[Saved data entries]
········

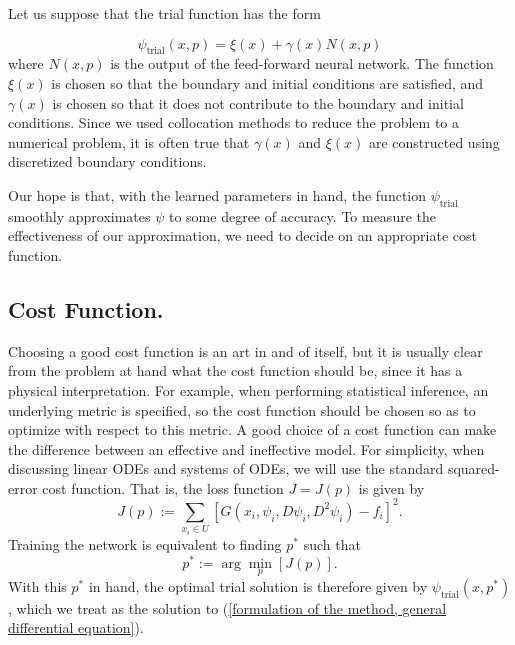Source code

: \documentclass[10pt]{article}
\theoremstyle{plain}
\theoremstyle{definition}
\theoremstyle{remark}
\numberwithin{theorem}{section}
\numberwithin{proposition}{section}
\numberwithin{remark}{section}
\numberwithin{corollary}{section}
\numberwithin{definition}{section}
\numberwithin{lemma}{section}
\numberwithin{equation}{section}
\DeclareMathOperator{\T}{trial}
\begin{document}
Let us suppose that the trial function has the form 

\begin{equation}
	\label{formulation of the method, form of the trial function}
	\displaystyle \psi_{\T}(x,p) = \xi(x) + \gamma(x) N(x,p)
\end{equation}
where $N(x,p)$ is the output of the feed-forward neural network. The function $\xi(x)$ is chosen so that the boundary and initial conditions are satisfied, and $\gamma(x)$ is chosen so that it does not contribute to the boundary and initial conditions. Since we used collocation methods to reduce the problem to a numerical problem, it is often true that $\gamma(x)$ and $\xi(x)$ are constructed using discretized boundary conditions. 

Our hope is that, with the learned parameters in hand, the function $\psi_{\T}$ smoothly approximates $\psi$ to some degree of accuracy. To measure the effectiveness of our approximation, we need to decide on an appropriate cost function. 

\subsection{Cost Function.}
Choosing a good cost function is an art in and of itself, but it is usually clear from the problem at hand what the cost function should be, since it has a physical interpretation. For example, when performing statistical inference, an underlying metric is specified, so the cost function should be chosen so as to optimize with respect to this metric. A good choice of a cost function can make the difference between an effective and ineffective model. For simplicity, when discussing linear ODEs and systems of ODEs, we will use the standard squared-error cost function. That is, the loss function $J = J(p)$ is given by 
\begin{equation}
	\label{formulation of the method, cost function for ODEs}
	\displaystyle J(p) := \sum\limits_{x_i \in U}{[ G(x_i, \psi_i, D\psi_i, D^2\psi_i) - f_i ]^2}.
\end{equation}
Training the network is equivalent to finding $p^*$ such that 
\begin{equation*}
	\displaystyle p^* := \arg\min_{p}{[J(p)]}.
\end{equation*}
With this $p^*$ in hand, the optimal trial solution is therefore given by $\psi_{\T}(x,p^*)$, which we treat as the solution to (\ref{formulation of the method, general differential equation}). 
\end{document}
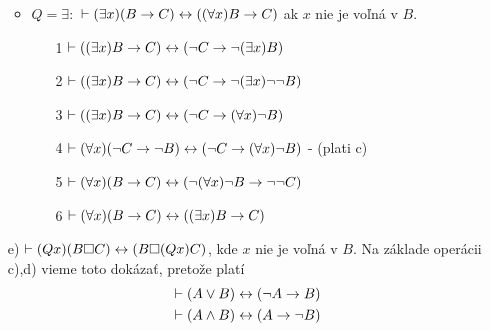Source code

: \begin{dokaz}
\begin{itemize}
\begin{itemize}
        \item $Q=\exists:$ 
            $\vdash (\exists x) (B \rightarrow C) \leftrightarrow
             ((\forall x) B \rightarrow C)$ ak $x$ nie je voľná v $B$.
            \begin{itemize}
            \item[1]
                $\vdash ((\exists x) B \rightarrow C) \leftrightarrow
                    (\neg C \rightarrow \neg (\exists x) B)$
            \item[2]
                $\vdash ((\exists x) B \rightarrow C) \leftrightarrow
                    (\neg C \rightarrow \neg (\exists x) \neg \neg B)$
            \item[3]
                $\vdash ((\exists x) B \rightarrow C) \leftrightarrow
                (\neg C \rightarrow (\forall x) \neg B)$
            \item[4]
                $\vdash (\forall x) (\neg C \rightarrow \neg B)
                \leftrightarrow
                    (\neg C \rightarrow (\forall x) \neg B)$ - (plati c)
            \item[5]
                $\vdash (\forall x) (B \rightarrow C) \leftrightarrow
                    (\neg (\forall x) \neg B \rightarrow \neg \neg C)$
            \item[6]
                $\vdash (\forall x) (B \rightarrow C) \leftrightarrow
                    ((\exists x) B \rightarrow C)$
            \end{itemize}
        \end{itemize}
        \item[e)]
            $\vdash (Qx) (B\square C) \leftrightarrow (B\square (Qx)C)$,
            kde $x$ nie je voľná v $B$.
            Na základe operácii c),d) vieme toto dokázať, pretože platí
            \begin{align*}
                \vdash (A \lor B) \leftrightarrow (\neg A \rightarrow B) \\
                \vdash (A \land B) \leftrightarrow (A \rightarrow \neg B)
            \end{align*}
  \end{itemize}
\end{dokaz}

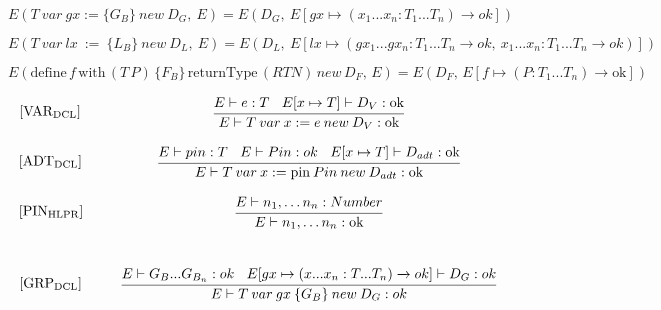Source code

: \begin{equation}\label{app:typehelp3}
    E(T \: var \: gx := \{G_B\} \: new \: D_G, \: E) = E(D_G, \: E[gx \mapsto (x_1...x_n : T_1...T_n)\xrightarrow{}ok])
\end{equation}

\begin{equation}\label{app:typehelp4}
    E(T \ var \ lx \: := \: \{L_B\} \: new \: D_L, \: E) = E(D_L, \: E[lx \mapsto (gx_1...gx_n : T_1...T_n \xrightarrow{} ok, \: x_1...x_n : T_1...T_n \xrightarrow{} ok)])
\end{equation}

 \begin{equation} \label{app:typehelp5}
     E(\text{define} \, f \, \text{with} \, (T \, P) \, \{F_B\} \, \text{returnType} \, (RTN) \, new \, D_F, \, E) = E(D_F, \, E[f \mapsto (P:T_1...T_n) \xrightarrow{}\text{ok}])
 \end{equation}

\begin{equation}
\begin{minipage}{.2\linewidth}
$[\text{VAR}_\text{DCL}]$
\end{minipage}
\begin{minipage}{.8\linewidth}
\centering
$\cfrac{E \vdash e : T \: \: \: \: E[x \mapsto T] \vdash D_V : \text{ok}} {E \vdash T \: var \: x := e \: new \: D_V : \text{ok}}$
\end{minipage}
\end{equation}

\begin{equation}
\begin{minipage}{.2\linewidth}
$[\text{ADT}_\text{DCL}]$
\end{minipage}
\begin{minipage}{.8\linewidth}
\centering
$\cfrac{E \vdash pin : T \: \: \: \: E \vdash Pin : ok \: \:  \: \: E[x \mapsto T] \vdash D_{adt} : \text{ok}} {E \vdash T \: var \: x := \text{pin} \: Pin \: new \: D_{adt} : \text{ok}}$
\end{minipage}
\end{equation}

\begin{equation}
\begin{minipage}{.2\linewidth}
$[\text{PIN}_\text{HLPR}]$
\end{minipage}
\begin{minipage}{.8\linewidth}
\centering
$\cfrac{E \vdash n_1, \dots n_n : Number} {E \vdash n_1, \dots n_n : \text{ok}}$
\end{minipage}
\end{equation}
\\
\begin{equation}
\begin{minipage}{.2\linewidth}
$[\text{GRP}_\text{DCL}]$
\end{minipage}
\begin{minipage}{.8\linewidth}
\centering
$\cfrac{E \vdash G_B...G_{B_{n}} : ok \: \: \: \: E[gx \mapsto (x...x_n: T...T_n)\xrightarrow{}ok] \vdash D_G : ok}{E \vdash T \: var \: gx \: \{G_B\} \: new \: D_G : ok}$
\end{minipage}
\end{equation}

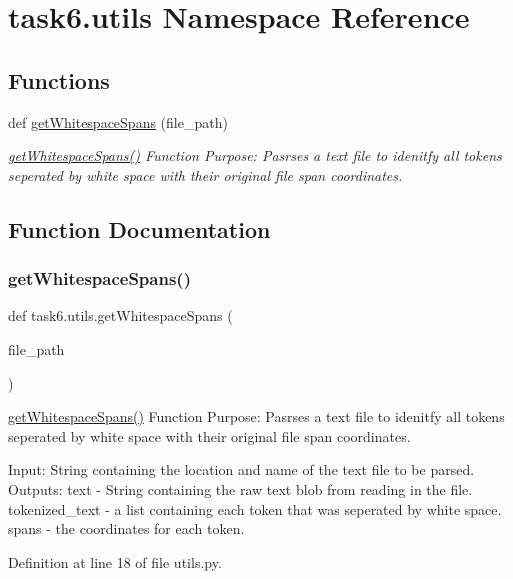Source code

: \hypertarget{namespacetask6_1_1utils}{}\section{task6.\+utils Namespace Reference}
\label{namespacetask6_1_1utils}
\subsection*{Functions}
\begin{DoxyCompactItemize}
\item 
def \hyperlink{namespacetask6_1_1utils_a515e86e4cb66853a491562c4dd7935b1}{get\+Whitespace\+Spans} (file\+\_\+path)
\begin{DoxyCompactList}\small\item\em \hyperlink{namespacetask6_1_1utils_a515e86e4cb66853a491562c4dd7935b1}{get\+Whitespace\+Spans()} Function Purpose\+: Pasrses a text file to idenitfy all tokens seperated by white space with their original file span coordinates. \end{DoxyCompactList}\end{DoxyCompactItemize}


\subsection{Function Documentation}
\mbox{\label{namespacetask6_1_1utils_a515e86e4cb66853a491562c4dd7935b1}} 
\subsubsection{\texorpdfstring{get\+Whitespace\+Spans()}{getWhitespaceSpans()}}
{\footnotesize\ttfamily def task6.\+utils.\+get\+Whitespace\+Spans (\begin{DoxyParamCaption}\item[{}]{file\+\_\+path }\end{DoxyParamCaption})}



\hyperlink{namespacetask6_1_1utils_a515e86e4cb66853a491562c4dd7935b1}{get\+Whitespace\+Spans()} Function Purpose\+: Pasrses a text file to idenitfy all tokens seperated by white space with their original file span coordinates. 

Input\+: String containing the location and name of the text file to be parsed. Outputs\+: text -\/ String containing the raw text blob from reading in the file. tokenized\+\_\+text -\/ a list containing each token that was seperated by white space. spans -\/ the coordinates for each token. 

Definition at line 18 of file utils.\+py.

········

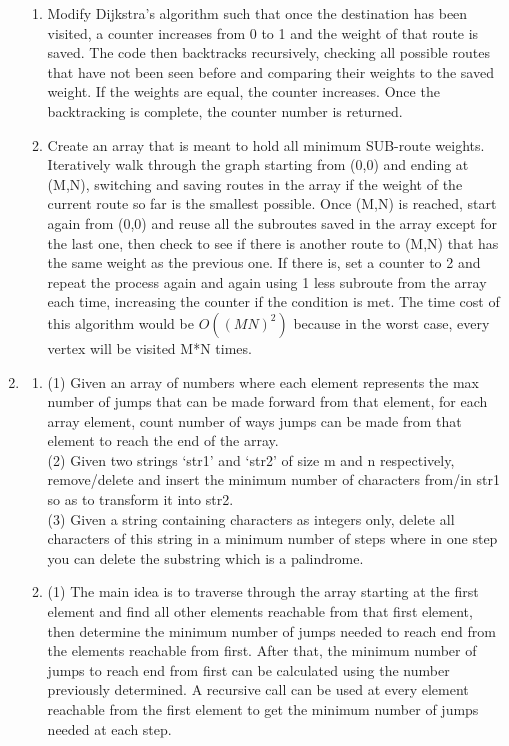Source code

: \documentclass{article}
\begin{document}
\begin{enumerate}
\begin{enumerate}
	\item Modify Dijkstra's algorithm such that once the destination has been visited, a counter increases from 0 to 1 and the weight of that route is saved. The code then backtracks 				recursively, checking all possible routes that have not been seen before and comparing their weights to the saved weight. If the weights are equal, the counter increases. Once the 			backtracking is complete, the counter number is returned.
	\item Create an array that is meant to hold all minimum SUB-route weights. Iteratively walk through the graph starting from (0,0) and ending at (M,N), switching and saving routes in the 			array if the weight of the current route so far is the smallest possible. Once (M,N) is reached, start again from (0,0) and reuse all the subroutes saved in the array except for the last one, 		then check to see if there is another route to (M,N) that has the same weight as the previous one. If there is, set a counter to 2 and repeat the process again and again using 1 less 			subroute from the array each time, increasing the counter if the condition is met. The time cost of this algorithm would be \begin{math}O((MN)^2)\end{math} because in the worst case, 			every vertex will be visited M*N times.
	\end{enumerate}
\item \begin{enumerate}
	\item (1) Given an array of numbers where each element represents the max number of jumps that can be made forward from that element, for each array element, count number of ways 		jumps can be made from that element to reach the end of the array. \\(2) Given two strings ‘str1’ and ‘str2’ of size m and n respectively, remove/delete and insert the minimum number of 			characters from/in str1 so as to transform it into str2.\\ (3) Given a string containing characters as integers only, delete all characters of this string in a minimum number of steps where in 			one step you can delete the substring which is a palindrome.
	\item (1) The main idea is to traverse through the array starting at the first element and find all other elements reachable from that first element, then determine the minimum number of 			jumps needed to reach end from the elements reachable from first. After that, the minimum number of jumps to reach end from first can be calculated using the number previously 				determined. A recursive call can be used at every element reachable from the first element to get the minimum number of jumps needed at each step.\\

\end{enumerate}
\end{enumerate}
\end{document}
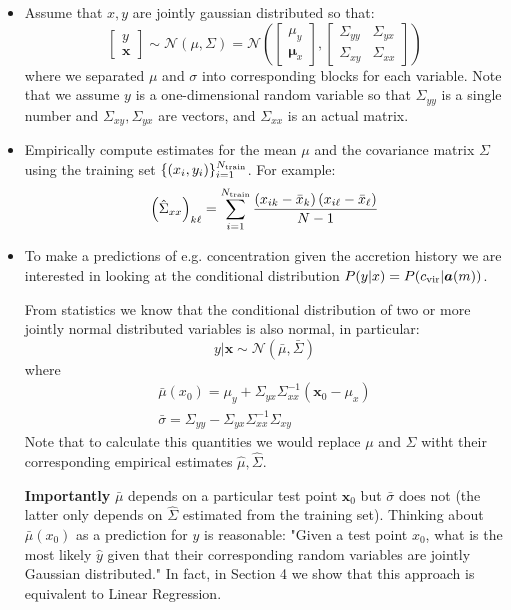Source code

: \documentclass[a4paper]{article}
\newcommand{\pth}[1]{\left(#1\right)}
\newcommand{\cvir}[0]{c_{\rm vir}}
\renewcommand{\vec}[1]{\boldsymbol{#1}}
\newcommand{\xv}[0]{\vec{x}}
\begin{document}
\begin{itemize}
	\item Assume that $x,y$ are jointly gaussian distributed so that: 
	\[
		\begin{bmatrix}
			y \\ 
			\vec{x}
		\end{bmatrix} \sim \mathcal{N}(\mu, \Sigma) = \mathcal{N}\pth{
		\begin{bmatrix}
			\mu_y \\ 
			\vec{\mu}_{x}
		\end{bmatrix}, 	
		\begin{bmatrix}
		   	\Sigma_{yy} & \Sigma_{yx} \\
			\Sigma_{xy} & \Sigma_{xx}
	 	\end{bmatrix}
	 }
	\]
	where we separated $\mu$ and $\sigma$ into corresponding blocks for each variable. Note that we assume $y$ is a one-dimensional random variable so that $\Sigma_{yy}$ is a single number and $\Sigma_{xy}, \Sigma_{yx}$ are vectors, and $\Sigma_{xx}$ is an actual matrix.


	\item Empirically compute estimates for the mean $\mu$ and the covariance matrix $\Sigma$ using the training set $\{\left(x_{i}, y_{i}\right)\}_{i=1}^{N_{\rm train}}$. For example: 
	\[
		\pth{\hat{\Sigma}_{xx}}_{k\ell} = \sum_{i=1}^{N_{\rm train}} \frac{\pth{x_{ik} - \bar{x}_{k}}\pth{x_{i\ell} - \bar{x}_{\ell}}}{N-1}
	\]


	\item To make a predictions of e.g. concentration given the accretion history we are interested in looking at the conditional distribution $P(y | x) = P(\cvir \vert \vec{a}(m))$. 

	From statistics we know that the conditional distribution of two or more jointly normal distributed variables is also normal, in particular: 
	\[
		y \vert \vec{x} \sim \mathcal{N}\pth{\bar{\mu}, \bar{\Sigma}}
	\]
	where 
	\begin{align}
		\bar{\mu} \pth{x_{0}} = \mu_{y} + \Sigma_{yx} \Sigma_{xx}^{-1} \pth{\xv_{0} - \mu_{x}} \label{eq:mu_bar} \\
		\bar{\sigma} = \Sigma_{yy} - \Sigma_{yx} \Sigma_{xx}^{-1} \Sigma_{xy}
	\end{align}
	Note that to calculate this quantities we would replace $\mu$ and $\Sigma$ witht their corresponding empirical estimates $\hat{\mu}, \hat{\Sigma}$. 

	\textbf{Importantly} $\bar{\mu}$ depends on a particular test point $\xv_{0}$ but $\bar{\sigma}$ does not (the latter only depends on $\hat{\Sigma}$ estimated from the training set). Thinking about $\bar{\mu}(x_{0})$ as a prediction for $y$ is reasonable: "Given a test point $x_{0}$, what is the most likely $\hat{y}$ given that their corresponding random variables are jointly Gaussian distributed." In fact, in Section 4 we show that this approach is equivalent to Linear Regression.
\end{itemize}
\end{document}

········

(What to produce):
A count is needed of the lines in the entries that contain "forall". Supply only that number.

(Your solution):
7